■ INSTRUCTIONS TO FOLLOW:
Please output the entries below exactly as they are.

■ PROVIDED DATA:
^^^^^^^^
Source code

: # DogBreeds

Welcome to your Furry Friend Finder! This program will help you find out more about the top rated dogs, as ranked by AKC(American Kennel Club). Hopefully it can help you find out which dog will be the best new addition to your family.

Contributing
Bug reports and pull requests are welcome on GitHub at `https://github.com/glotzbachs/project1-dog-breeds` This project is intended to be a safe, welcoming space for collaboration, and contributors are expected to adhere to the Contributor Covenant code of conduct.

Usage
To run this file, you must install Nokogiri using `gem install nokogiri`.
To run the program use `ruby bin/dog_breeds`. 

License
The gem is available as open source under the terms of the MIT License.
^^^^^^^^
■ TASK ANSWER:
Source code

: # DogBreeds

Welcome to your Furry Friend Finder! This program will help you find out more about the top rated dogs, as ranked by AKC(American Kennel Club). Hopefully it can help you find out which dog will be the best new addition to your family.

Contributing
Bug reports and pull requests are welcome on GitHub at `https://github.com/glotzbachs/project1-dog-breeds` This project is intended to be a safe, welcoming space for collaboration, and contributors are expected to adhere to the Contributor Covenant code of conduct.

Usage
To run this file, you must install Nokogiri using `gem install nokogiri`.
To run the program use `ruby bin/dog_breeds`. 

License
The gem is available as open source under the terms of the MIT License.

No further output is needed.